## Dataset entries
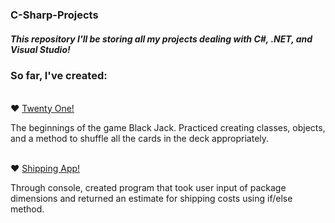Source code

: # <h3>C-Sharp-Projects</h3>


<h5>This repository I'll be storing all my projects dealing with C#, .NET, and Visual Studio!</h5>

<h3><b>So far, I've created:</b></h3><br>
♥ <a href="https://github.com/MamaD33R/C-Sharp-Projects/tree/main/TwentyOne">Twenty One!</a><br>
<p>The beginnings of the game Black Jack. Practiced creating classes, objects, and a method to shuffle all the cards in the deck appropriately.</p><br>
♥ <a href="https://github.com/MamaD33R/C-Sharp-Projects/tree/main/BranchingShipping/BranchingShipping">Shipping App!</a><br>
<p>Through console, created program that took user input of package dimensions and returned an estimate for shipping costs using if/else method.</p><br>

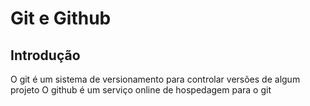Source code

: # Git e Github

## Introdução

O git é um sistema de versionamento para controlar versões de algum projeto
O github é um serviço online de hospedagem para o git
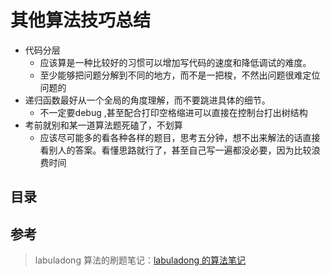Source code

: 
# 其他算法技巧总结


- 代码分层
	- 应该算是一种比较好的习惯可以增加写代码的速度和降低调试的难度。
	- 至少能够把问题分解到不同的地方，而不是一把梭，不然出问题很难定位问题的
- 递归函数最好从一个全局的角度理解，而不要跳进具体的细节。
	- 不一定要debug ,甚至配合打印空格缩进可以直接在控制台打出树结构
- 考前就别和某一道算法题死磕了，不划算
	- 应该尽可能多的看各种各样的题目，思考五分钟，想不出来解法的话直接看别人的答案。看懂思路就行了，甚至自己写一遍都没必要，因为比较浪费时间


## 目录
<!-- toc -->
 ## 参考 

 > labuladong 算法的刷题笔记：[labuladong 的算法笔记](https://labuladong.online/algo/)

## To do
Output every entry above exactly, minus the pictures.

## Output for this exercise
Source code

: # <h3>C-Sharp-Projects</h3>


<h5>This repository I'll be storing all my projects dealing with C#, .NET, and Visual Studio!</h5>

<h3><b>So far, I've created:</b></h3><br>
♥ <a href="https://github.com/MamaD33R/C-Sharp-Projects/tree/main/TwentyOne">Twenty One!</a><br>
<p>The beginnings of the game Black Jack. Practiced creating classes, objects, and a method to shuffle all the cards in the deck appropriately.</p><br>
♥ <a href="https://github.com/MamaD33R/C-Sharp-Projects/tree/main/BranchingShipping/BranchingShipping">Shipping App!</a><br>
<p>Through console, created program that took user input of package dimensions and returned an estimate for shipping costs using if/else method.</p><br>

Source code

: # Git e Github

## Introdução

O git é um sistema de versionamento para controlar versões de algum projeto
O github é um serviço online de hospedagem para o git
Source code

: 
# 其他算法技巧总结


- 代码分层
	- 应该算是一种比较好的习惯可以增加写代码的速度和降低调试的难度。
	- 至少能够把问题分解到不同的地方，而不是一把梭，不然出问题很难定位问题的
- 递归函数最好从一个全局的角度理解，而不要跳进具体的细节。
	- 不一定要debug ,甚至配合打印空格缩进可以直接在控制台打出树结构
- 考前就别和某一道算法题死磕了，不划算
	- 应该尽可能多的看各种各样的题目，思考五分钟，想不出来解法的话直接看别人的答案。看懂思路就行了，甚至自己写一遍都没必要，因为比较浪费时间


## 目录
<!-- toc -->
 ## 参考 

 > labuladong 算法的刷题笔记：[labuladong 的算法笔记](https://labuladong.online/algo/)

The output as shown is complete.